> Work item
Type out each record word for word. Pictures stay out.

Rendered images with source text
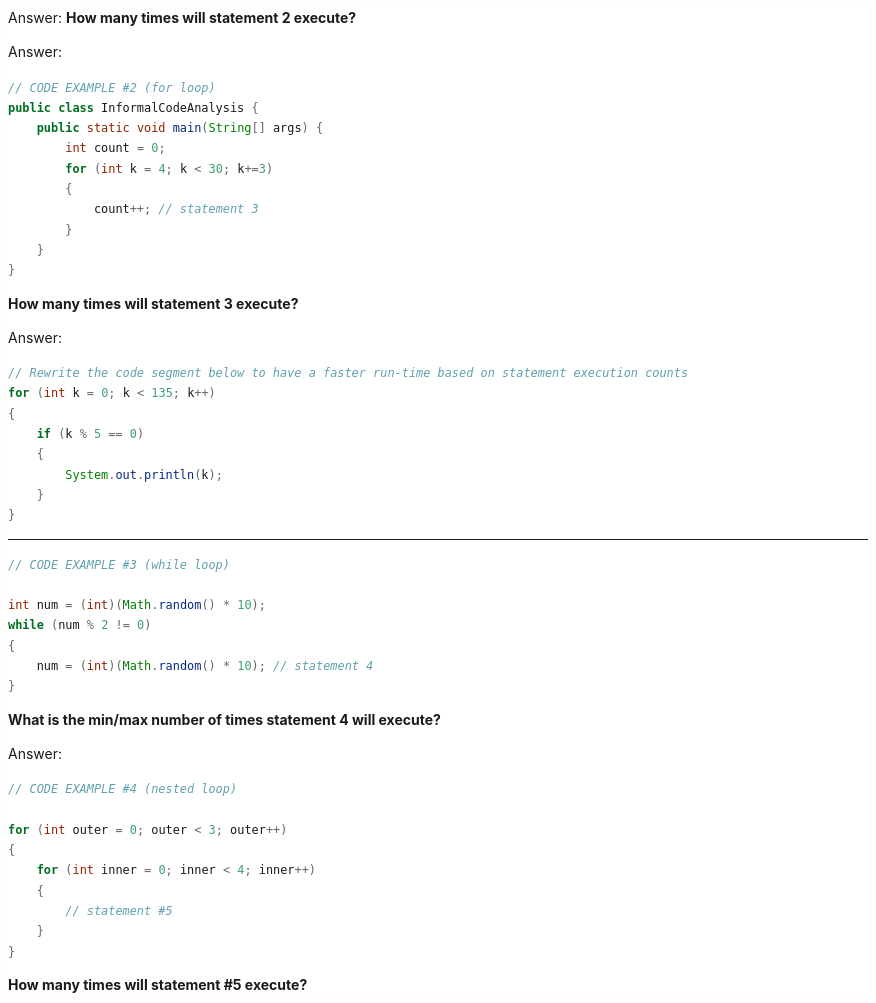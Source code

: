 Answer:
<b>How many times will statement 2 execute?</b>

Answer:

```java
// CODE EXAMPLE #2 (for loop)
public class InformalCodeAnalysis {
    public static void main(String[] args) {
        int count = 0;
        for (int k = 4; k < 30; k+=3)
        {
            count++; // statement 3
        }
    }
}
```
<b>How many times will statement 3 execute?</b>

Answer:

```java
// Rewrite the code segment below to have a faster run-time based on statement execution counts
for (int k = 0; k < 135; k++)
{
    if (k % 5 == 0)
    {
        System.out.println(k);
    }
}
```
------------
```java
// CODE EXAMPLE #3 (while loop)

int num = (int)(Math.random() * 10);
while (num % 2 != 0)
{
    num = (int)(Math.random() * 10); // statement 4
}
```
<b>What is the min/max number of times statement 4 will execute?</b>

Answer:

```java
// CODE EXAMPLE #4 (nested loop)

for (int outer = 0; outer < 3; outer++)
{
    for (int inner = 0; inner < 4; inner++)
    {
        // statement #5
    }
}
```
<b>How many times will statement #5 execute?</b>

> Expected output
Source code

: Answer:
<b>How many times will statement 2 execute?</b>

Answer:

```java
// CODE EXAMPLE #2 (for loop)
public class InformalCodeAnalysis {
    public static void main(String[] args) {
        int count = 0;
        for (int k = 4; k < 30; k+=3)
        {
            count++; // statement 3
        }
    }
}
```
<b>How many times will statement 3 execute?</b>

Answer:

```java
// Rewrite the code segment below to have a faster run-time based on statement execution counts
for (int k = 0; k < 135; k++)
{
    if (k % 5 == 0)
    {
        System.out.println(k);
    }
}
```
------------
```java
// CODE EXAMPLE #3 (while loop)

int num = (int)(Math.random() * 10);
while (num % 2 != 0)
{
    num = (int)(Math.random() * 10); // statement 4
}
```
<b>What is the min/max number of times statement 4 will execute?</b>

Answer:

```java
// CODE EXAMPLE #4 (nested loop)

for (int outer = 0; outer < 3; outer++)
{
    for (int inner = 0; inner < 4; inner++)
    {
        // statement #5
    }
}
```
<b>How many times will statement #5 execute?</b>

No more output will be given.